What caused such voter anger against her? The watershed moment came in 2018 during the violence marred panchayat elections where most seats went uncontested and large swathes of rural Bengal were not allowed to vote. Mamata Banerjee’s Trinamool Congress (TMC) swept those elections, but lost its voters—at least a large section of them. Sadly, Bengal’s ruling party did not learn any lessons from 2019, and in 2021, the situation is such that no fair election in the state can be held without it being stretched into several phases and without Central forces being deployed at every booth. Even then there is no guarantee that the elections will be free of intimidation and violence. In fact, there is already some buzz that while the Central forces will man the booths, the intimidation will happen elsewhere—in other words, anyone not voting the ruling party will not be allowed to come out of their homes to vote. This may sound surreal to the rest of the country, but it’s a reality for many in Bengal, especially in the remote rural areas.

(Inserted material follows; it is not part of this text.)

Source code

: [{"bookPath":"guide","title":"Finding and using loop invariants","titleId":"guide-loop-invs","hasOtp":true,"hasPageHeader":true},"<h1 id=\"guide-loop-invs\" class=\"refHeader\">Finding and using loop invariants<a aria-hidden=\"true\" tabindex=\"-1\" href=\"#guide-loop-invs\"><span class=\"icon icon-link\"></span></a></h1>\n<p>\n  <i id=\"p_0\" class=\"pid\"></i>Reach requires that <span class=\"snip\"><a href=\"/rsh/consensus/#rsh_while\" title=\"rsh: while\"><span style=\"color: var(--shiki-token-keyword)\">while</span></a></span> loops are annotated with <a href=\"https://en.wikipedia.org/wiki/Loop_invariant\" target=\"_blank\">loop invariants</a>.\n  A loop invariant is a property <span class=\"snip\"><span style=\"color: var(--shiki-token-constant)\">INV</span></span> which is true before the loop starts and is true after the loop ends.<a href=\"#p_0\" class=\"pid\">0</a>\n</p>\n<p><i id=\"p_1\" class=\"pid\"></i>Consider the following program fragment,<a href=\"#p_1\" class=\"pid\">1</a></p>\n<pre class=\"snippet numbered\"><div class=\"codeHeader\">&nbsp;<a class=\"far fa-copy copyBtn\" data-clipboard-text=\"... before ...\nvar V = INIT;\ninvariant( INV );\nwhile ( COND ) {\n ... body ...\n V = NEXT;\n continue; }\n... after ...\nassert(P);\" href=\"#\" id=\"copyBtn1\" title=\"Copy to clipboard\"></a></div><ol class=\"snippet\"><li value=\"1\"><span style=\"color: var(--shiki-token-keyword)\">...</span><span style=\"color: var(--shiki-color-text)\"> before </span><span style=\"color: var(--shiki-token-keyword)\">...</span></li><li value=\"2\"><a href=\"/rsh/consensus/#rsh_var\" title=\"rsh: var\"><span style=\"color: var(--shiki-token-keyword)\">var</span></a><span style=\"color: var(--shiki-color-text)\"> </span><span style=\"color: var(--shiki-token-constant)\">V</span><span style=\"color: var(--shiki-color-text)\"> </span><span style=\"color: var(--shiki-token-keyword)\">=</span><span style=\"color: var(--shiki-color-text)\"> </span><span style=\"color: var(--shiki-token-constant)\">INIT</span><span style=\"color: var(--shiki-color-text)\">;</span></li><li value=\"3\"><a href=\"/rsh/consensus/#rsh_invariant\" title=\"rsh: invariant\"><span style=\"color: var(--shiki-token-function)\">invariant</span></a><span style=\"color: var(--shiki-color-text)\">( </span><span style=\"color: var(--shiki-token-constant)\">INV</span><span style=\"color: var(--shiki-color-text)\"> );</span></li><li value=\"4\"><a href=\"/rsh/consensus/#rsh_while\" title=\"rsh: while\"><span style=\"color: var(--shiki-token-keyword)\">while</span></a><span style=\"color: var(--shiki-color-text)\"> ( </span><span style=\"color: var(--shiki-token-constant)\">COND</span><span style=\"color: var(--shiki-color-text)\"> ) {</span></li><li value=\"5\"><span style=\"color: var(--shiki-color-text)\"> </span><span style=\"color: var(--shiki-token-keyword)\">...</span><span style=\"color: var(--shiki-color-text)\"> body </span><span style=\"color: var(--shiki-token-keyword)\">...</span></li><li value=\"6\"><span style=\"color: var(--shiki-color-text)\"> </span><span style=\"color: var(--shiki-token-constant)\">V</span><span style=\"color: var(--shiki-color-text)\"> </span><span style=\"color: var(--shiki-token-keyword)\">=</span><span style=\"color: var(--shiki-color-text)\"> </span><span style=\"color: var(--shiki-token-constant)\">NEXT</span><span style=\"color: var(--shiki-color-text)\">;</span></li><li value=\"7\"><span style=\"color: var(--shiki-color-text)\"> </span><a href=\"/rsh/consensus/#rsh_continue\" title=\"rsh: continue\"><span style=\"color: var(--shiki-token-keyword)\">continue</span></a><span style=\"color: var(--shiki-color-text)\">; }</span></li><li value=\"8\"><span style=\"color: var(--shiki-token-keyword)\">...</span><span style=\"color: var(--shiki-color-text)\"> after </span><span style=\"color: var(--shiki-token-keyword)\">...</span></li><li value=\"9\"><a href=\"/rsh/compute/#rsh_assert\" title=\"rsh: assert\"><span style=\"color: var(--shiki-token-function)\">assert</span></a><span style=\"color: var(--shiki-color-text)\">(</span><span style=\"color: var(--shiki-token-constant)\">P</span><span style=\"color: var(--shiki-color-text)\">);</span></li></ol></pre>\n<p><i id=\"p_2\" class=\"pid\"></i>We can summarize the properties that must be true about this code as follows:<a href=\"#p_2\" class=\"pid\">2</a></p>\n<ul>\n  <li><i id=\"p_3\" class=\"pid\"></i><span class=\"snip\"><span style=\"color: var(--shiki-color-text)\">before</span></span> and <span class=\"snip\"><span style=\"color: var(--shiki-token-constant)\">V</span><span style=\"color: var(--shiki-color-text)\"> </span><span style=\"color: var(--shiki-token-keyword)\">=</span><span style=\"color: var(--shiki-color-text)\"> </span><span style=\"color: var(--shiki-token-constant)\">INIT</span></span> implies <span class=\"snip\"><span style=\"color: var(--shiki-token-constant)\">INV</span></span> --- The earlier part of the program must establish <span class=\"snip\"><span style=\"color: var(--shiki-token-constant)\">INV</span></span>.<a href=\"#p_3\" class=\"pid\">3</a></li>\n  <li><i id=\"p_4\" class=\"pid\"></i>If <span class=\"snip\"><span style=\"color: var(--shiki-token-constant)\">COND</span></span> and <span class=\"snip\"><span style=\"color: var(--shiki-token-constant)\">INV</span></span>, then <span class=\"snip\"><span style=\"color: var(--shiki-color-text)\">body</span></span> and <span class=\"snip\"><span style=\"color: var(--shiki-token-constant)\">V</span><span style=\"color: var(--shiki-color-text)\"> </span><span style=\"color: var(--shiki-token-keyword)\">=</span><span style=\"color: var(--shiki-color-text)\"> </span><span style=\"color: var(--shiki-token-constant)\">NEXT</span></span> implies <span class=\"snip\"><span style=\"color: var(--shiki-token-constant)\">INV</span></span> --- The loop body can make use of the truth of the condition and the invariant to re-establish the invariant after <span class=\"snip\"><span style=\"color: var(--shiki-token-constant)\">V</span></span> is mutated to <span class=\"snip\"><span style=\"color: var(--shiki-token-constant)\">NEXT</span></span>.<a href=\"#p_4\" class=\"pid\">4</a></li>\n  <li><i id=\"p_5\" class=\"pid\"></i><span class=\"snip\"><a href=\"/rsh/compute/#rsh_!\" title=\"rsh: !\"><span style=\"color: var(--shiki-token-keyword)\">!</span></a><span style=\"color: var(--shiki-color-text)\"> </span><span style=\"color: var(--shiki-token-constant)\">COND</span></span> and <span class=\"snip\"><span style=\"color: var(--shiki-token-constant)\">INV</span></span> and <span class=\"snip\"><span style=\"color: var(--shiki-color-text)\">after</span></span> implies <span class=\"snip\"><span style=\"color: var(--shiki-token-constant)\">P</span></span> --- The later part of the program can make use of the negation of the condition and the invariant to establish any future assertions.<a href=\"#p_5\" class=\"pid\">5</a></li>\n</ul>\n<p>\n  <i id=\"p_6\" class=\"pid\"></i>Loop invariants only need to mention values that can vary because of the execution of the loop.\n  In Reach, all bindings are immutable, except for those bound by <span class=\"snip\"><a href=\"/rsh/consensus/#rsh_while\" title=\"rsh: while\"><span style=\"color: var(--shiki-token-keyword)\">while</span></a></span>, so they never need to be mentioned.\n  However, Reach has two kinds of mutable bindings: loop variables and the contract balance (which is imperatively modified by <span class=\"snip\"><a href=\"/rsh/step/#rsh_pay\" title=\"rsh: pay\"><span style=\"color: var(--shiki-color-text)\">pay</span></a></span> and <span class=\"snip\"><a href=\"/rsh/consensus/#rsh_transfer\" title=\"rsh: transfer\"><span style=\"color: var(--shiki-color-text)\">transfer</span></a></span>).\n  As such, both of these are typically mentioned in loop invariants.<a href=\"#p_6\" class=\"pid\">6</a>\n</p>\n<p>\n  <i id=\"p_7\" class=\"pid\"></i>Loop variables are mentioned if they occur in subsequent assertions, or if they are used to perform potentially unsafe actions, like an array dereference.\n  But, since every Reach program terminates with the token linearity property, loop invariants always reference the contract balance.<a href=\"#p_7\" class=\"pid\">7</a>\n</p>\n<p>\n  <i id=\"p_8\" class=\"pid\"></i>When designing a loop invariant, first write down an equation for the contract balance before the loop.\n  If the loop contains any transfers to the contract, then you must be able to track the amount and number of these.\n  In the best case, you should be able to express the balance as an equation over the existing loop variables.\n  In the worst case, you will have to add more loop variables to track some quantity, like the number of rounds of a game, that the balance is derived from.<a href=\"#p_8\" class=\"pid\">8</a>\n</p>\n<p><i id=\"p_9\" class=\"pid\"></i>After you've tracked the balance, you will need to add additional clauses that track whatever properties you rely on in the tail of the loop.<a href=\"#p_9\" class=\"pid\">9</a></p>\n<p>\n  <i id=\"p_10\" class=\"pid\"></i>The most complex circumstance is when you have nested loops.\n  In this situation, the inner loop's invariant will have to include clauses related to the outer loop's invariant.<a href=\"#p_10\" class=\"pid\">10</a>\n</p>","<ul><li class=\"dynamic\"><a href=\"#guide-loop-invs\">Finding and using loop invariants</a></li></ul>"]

As rampant criminality at the grassroots raises the temperature on the ground, it would not be an exaggeration to say that the three “C’s” of 2021 Bengal elections are criminality, corruption and communal polarisation. Just like criminality, corruption too is so widespread that one cannot even strive to scrape the top of the iceberg. As for communal polarization, the trend of treating Bengal’s minority community as a vote bank was started by the Left and it was because this vote shifted to Mamata Banerjee that she was able to dislodge the comrades after years of trying. This trend has continued in Mamata Banerjee’s rule and at present, either naturally or by design, around a hundred or more seats out of 294 are decided by the minority community. This should explain the appeasement of the community that the Chief Minister has been accused of indulging in. The Lok Sabha elections in 2019 witnessed a voter backlash to this and in certain districts the TMC got wiped out from areas dominated by the majority community. It is perhaps keeping this in mind that the TMC supremo has cut down on the number of tickets given to candidates from the minority community—from 57 in 2016 to 42 in 2021. She has also been wooing the majority community lately, but if that has had any effect on voters will be known only on result day on 2 May. In fact, there is a lot of disaffection among the minority community too with Mamata Banerjee’s government. Voices are being raised about the Chief Minister not doing much for their development beyond paying lip service. It is this disaffection that the young cleric from Furfura Sharif, Abbas Siddiqui is hoping to tap into and become a kingmaker in case of a hung Assembly.

Apart from the 3Cs, joblessness is the single biggest issue this time. Industrially, Bengal is a barren landscape, which has resulted in large-scale migration. Such is the extent of migration, that Kolkata is turning into a greying city as the younger generation moves out of the state in search for livelihoods. The promise of poriborton with which Didi had come has remained largely unfulfilled, even though some municipal-level work has happened. And now the politics of freebies has come into play, which, however, is always a sign of desperation. But it will be wrong to write Mamata Banerjee off. She is a street fighter, with a flair for drama, as obvious from the way she is milking her accident—leading a march through Kolkata in her wheelchair. Also, she still tops most charts as the “most popular” candidate for Chief Minister. She is hoping to make the election about her, trying to cash in on her own “popularity”. If her party returns to power, it will be because the vote will be for her. And if the BJP comes to power, it will be because the vote will be against her party, in spite of her personal “popularity”.